Leadership Examples: Adding to a supportive company culture:

While it is everyone’s responsibility to build and support the company culture, leaders really do play an important role in what happens throughout the company and/or within their team. Even a leader within a company with a questionable company culture can create a happy, creative, productive and loyal corporate micro-culture when their team feels their respect and trust.

So, what can a leader do within their company and/or team to develop a supportive corporate culture?

  1. Include everyone on your team to define team values and/or to discuss what the current team or organization values impact them and how they approach their work. Note: Even though your company may have defined values, I don’t think there is anything wrong with sitting with your team to not only review them… but to add one or two that your team may want to also adopt.
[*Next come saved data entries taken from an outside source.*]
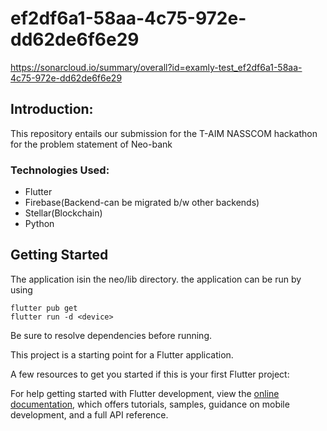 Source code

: # ef2df6a1-58aa-4c75-972e-dd62de6f6e29
https://sonarcloud.io/summary/overall?id=examly-test_ef2df6a1-58aa-4c75-972e-dd62de6f6e29

 ## Introduction:
This repository entails our submission for the T-AIM NASSCOM hackathon for the problem statement of Neo-bank

### Technologies Used:
- Flutter
- Firebase(Backend-can be migrated b/w other backends)
- Stellar(Blockchain)
- Python


## Getting Started
The application isin the neo/lib directory.
the application can be run by using
```
flutter pub get
flutter run -d <device>
```
Be sure to resolve dependencies before running.

This project is a starting point for a Flutter application.

A few resources to get you started if this is your first Flutter project:

For help getting started with Flutter development, view the
[online documentation](https://docs.flutter.dev/), which offers tutorials,
samples, guidance on mobile development, and a full API reference.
  2. Explore openly with your team how every decision and/or action supports (or does not support) the company’s core values, beliefs, mission and vision.

  3. Be approachable

  4. Practice empathy

  5. Be crystal clear with your expectations

  6. Agree that no question is a bad question. Better people ask for clarification than do something unexpected eh?

  7. Demonstrate trust by giving employees the opportunity to figure things out for themselves. This often develops a greater sense of responsibility, pride and confidence in the employees (or teams) and makes their work important to them. 

  8. Demonstrate you value suggestions from employees and suppliers as much as you do from other leaders.

  9. Provide employees and teams the autonomy and decision-making ability they need to be accountable. Leaders need to support their team while also helping them be responsible and accountable for their work. Accountability develops greater sense of responsibility, pride and confidence. It will help them grow and be better at their work in the future. Remember, leaders do not make every decision; they trust employees who are experts and/or closer to the work.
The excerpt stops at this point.